#### [Stored data]
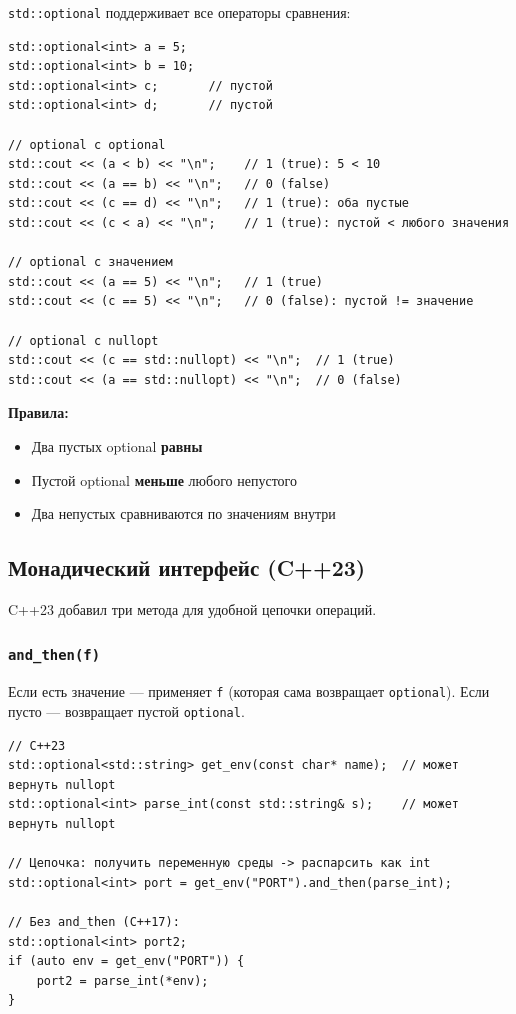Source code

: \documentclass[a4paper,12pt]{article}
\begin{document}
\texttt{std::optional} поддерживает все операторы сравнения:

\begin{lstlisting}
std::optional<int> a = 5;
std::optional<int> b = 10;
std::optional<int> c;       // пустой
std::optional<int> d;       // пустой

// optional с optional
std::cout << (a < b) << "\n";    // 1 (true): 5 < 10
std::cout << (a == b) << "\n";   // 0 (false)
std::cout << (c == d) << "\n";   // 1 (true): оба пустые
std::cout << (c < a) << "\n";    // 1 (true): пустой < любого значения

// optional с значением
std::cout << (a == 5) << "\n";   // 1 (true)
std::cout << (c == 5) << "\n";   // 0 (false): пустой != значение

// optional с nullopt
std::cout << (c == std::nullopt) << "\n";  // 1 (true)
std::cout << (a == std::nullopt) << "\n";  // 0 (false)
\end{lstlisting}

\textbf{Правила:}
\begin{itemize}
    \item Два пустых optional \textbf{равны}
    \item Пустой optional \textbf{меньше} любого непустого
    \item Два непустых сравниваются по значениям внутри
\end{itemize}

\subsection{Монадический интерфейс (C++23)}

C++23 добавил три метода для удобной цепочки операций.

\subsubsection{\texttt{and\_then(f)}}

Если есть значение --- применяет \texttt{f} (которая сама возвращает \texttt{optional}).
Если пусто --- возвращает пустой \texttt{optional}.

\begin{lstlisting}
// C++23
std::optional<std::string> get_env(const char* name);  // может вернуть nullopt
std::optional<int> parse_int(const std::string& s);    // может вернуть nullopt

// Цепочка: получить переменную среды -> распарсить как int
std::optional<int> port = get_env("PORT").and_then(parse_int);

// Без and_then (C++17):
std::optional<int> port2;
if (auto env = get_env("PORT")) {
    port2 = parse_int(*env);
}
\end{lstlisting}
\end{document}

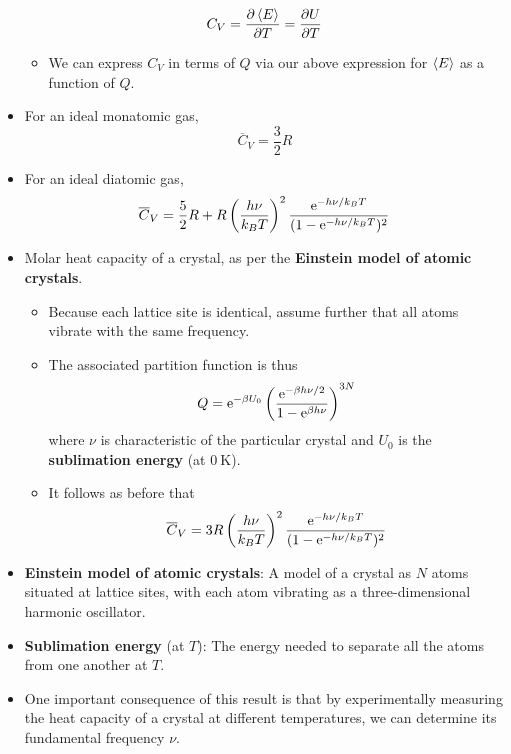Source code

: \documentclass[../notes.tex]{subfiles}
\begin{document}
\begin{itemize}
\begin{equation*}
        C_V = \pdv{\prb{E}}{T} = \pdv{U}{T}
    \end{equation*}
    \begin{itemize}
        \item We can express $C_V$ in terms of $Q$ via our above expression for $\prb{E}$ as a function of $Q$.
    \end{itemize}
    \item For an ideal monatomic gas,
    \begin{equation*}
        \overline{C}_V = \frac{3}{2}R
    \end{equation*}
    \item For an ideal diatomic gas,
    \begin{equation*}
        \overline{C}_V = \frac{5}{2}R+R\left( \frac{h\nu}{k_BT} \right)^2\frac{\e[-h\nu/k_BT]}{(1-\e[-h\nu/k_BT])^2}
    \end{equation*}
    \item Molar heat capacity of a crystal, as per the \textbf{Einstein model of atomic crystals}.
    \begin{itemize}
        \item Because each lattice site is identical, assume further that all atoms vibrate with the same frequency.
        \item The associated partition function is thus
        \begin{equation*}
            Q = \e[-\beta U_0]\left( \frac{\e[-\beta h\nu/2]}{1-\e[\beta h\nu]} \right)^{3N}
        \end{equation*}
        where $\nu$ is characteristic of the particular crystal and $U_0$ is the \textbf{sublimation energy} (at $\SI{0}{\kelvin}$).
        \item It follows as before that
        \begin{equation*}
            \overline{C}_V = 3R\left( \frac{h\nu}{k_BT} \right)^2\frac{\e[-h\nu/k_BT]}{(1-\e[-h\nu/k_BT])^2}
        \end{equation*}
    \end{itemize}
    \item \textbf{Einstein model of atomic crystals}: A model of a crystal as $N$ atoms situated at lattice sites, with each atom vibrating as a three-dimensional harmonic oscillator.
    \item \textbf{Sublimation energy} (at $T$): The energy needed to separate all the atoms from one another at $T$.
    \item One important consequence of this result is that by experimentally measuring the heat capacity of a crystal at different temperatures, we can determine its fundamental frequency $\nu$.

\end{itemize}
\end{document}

#### [Exercise]
Give every record again exactly, apart from the pictures, which stay out.

#### [Problem solution]
Source code

: \documentclass[a4paper,12pt]{article}
\begin{document}
\texttt{std::optional} поддерживает все операторы сравнения:

\begin{lstlisting}
std::optional<int> a = 5;
std::optional<int> b = 10;
std::optional<int> c;       // пустой
std::optional<int> d;       // пустой

// optional с optional
std::cout << (a < b) << "\n";    // 1 (true): 5 < 10
std::cout << (a == b) << "\n";   // 0 (false)
std::cout << (c == d) << "\n";   // 1 (true): оба пустые
std::cout << (c < a) << "\n";    // 1 (true): пустой < любого значения

// optional с значением
std::cout << (a == 5) << "\n";   // 1 (true)
std::cout << (c == 5) << "\n";   // 0 (false): пустой != значение

// optional с nullopt
std::cout << (c == std::nullopt) << "\n";  // 1 (true)
std::cout << (a == std::nullopt) << "\n";  // 0 (false)
\end{lstlisting}

\textbf{Правила:}
\begin{itemize}
    \item Два пустых optional \textbf{равны}
    \item Пустой optional \textbf{меньше} любого непустого
    \item Два непустых сравниваются по значениям внутри
\end{itemize}

\subsection{Монадический интерфейс (C++23)}

C++23 добавил три метода для удобной цепочки операций.

\subsubsection{\texttt{and\_then(f)}}

Если есть значение --- применяет \texttt{f} (которая сама возвращает \texttt{optional}).
Если пусто --- возвращает пустой \texttt{optional}.

\begin{lstlisting}
// C++23
std::optional<std::string> get_env(const char* name);  // может вернуть nullopt
std::optional<int> parse_int(const std::string& s);    // может вернуть nullopt

// Цепочка: получить переменную среды -> распарсить как int
std::optional<int> port = get_env("PORT").and_then(parse_int);

// Без and_then (C++17):
std::optional<int> port2;
if (auto env = get_env("PORT")) {
    port2 = parse_int(*env);
}
\end{lstlisting}
\end{document}

Source code

: \documentclass[../notes.tex]{subfiles}
\begin{document}
\begin{itemize}
\begin{equation*}
        C_V = \pdv{\prb{E}}{T} = \pdv{U}{T}
    \end{equation*}
    \begin{itemize}
        \item We can express $C_V$ in terms of $Q$ via our above expression for $\prb{E}$ as a function of $Q$.
    \end{itemize}
    \item For an ideal monatomic gas,
    \begin{equation*}
        \overline{C}_V = \frac{3}{2}R
    \end{equation*}
    \item For an ideal diatomic gas,
    \begin{equation*}
        \overline{C}_V = \frac{5}{2}R+R\left( \frac{h\nu}{k_BT} \right)^2\frac{\e[-h\nu/k_BT]}{(1-\e[-h\nu/k_BT])^2}
    \end{equation*}
    \item Molar heat capacity of a crystal, as per the \textbf{Einstein model of atomic crystals}.
    \begin{itemize}
        \item Because each lattice site is identical, assume further that all atoms vibrate with the same frequency.
        \item The associated partition function is thus
        \begin{equation*}
            Q = \e[-\beta U_0]\left( \frac{\e[-\beta h\nu/2]}{1-\e[\beta h\nu]} \right)^{3N}
        \end{equation*}
        where $\nu$ is characteristic of the particular crystal and $U_0$ is the \textbf{sublimation energy} (at $\SI{0}{\kelvin}$).
        \item It follows as before that
        \begin{equation*}
            \overline{C}_V = 3R\left( \frac{h\nu}{k_BT} \right)^2\frac{\e[-h\nu/k_BT]}{(1-\e[-h\nu/k_BT])^2}
        \end{equation*}
    \end{itemize}
    \item \textbf{Einstein model of atomic crystals}: A model of a crystal as $N$ atoms situated at lattice sites, with each atom vibrating as a three-dimensional harmonic oscillator.
    \item \textbf{Sublimation energy} (at $T$): The energy needed to separate all the atoms from one another at $T$.
    \item One important consequence of this result is that by experimentally measuring the heat capacity of a crystal at different temperatures, we can determine its fundamental frequency $\nu$.

\end{itemize}
\end{document}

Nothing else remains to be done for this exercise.